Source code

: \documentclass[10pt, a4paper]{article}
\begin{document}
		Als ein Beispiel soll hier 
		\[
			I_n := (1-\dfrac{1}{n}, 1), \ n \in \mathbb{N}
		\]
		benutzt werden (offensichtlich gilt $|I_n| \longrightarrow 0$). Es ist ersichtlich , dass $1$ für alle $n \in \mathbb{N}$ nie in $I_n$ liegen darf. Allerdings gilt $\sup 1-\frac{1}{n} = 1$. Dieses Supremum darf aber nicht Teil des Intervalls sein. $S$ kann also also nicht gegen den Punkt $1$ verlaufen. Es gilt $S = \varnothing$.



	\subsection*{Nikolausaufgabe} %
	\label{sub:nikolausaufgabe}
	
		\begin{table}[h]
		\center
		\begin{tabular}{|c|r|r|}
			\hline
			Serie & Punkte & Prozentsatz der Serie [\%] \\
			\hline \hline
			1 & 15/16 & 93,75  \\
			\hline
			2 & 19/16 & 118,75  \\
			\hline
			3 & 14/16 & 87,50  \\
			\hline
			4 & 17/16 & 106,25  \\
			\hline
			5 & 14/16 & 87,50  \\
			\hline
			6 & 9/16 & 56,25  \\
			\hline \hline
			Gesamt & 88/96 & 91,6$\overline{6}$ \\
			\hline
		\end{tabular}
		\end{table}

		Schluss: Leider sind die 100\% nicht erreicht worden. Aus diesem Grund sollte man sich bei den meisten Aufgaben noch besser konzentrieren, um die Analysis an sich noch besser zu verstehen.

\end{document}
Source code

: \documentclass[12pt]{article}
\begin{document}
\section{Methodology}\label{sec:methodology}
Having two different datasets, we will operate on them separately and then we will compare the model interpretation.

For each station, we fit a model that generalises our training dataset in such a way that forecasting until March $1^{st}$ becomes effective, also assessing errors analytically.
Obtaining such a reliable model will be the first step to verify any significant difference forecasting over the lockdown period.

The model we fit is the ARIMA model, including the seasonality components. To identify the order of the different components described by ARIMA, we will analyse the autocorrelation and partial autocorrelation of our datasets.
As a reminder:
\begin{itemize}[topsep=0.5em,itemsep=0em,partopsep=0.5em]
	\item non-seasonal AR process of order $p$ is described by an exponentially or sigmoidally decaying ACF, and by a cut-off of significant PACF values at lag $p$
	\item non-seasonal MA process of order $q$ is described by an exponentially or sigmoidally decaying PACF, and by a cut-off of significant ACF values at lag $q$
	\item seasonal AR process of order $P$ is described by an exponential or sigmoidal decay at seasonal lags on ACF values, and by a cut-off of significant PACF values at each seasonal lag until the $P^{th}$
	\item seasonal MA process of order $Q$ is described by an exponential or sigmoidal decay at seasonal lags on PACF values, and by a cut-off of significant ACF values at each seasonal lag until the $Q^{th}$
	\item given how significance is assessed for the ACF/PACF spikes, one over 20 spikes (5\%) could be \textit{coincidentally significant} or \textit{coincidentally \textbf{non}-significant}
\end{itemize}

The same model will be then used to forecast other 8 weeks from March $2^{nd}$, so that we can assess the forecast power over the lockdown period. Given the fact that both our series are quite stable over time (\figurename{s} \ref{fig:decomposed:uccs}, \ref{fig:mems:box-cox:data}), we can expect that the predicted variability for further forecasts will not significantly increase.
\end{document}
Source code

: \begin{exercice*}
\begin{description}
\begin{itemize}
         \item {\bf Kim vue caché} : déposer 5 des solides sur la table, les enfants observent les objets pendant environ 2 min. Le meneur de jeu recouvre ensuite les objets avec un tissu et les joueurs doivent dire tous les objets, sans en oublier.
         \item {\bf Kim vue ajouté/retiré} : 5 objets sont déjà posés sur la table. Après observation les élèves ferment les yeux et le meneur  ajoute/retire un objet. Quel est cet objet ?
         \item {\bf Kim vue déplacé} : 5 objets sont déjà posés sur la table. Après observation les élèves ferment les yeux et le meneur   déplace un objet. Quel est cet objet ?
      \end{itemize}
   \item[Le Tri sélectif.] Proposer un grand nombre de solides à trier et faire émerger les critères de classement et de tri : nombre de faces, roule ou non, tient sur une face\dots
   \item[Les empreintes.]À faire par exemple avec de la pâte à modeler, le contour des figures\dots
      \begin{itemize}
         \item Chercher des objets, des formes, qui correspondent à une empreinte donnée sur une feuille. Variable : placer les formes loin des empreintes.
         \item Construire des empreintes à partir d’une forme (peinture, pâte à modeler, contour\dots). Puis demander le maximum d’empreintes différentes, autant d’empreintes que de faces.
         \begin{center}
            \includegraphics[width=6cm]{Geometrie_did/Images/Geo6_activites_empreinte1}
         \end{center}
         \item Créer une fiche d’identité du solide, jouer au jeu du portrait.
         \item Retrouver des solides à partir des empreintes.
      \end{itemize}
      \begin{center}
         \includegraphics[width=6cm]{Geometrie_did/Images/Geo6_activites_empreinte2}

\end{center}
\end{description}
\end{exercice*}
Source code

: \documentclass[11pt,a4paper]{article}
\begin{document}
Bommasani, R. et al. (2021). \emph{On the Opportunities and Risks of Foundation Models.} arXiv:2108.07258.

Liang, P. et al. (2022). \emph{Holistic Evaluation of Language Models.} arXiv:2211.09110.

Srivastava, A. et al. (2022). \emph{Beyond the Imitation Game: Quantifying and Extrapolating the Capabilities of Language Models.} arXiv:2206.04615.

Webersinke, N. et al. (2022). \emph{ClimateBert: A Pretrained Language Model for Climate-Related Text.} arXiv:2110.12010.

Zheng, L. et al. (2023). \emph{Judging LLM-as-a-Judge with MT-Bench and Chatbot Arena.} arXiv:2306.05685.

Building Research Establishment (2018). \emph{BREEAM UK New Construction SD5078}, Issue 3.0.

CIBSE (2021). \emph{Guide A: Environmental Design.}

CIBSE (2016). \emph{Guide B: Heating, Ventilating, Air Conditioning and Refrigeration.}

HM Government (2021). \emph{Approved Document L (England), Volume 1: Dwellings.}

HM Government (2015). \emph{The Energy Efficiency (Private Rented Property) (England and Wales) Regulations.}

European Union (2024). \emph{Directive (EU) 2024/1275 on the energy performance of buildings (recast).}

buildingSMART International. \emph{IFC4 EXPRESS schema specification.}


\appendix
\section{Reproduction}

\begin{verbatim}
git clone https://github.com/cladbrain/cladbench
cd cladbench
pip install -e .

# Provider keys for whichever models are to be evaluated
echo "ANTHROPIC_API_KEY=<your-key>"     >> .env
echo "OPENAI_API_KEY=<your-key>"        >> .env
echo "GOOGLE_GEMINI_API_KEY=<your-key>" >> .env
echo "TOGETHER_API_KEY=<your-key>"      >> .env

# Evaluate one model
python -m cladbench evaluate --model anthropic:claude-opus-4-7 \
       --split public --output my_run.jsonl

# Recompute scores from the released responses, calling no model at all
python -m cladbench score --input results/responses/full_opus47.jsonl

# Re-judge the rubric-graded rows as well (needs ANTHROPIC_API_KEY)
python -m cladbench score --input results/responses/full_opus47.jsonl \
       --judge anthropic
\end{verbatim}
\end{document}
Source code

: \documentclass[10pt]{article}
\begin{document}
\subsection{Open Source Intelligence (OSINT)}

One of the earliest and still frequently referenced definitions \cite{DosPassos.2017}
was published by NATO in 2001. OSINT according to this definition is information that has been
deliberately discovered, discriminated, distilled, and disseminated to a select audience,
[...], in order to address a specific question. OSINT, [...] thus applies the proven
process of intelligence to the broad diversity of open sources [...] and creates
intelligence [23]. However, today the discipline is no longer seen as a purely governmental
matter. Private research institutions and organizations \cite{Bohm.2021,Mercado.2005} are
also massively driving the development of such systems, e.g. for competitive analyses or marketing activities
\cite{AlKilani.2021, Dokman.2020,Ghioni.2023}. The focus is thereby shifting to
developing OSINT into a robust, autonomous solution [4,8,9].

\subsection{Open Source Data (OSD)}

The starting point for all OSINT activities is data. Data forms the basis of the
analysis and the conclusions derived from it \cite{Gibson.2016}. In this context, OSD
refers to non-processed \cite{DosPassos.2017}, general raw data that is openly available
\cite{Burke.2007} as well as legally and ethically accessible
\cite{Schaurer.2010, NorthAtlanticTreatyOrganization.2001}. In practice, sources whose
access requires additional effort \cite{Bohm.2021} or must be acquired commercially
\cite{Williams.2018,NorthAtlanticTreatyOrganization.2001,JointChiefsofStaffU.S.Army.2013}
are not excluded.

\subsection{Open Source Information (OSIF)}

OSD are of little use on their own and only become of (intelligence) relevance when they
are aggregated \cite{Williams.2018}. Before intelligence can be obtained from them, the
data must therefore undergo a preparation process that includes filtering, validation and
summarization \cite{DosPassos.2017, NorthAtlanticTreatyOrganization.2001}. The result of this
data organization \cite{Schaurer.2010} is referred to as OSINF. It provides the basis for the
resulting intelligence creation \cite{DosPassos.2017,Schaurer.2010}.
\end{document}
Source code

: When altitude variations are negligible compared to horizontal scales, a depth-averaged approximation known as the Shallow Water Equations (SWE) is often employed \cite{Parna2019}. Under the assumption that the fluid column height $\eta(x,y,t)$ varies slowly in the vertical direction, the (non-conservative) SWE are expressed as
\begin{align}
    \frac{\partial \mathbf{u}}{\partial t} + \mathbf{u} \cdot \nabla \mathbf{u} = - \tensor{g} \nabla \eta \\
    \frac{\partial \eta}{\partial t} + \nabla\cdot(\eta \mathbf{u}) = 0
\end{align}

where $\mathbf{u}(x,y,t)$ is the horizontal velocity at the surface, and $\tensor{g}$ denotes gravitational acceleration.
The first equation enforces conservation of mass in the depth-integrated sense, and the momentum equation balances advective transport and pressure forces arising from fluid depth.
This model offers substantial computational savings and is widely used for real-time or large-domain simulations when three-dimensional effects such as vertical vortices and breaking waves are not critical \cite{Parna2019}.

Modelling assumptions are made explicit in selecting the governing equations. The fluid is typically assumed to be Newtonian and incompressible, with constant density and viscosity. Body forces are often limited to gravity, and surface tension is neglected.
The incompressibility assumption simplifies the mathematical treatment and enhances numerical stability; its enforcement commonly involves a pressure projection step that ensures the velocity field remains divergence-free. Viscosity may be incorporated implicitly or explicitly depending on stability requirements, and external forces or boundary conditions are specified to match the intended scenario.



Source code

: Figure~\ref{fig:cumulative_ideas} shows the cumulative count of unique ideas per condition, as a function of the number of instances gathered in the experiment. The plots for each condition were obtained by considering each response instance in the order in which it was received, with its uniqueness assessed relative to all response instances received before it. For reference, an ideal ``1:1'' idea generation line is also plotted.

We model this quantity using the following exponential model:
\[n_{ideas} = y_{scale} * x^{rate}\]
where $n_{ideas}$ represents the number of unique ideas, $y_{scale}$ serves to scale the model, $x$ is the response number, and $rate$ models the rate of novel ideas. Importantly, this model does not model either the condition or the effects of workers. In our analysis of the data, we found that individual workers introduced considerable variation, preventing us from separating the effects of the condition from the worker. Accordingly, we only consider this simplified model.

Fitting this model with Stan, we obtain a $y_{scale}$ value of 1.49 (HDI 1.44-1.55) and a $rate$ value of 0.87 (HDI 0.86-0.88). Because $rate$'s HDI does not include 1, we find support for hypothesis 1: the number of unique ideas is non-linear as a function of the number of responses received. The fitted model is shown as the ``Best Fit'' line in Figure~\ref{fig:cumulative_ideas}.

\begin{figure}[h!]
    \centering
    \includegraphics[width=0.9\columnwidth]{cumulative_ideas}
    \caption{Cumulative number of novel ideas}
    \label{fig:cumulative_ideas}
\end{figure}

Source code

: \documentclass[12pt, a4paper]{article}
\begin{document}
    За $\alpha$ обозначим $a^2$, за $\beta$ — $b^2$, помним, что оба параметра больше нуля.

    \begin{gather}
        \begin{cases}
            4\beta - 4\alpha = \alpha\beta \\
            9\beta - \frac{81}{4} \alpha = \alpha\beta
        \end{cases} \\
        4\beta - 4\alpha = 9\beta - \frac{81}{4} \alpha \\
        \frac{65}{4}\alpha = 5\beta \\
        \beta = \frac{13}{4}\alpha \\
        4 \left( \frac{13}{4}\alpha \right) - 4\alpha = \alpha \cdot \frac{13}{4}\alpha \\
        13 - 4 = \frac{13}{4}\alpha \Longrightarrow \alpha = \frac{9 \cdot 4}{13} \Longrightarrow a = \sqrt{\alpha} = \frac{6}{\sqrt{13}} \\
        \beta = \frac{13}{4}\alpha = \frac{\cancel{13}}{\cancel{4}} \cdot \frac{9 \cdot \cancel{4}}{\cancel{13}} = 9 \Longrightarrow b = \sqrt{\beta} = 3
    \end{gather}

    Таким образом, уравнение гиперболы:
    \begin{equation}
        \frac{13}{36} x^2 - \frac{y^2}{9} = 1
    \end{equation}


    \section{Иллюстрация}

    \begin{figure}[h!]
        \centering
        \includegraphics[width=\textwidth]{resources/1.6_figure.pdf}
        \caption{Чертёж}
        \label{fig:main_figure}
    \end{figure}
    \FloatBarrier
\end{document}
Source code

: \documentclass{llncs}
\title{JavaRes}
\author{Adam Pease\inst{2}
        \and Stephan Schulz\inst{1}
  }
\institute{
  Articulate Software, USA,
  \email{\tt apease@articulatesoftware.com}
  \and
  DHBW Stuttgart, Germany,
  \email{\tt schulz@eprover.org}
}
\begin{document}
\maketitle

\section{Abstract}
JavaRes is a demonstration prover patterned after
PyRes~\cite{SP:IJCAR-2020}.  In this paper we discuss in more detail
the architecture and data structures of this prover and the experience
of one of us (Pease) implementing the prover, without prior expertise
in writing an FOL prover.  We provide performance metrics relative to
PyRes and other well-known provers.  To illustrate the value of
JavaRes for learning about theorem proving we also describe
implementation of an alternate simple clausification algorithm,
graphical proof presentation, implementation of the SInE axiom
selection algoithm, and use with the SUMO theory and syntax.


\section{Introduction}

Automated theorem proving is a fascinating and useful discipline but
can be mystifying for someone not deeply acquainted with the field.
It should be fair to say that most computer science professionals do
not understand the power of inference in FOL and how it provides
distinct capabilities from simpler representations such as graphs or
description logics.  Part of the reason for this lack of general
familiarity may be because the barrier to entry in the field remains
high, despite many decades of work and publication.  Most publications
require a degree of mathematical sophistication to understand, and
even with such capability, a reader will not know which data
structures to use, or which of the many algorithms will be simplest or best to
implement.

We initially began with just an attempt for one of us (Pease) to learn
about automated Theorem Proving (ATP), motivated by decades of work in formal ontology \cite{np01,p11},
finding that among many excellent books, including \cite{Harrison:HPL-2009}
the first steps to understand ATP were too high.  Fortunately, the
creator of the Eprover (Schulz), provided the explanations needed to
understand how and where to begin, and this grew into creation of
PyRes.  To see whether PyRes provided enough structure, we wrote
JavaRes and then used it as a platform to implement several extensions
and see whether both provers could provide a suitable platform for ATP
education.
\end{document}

##############################

▸ **GOAL OF THE EXERCISE**
Your answer should be a single number: the count of lines in the entries that contain "Bohm".

▸ **ANSWER SPACE**
2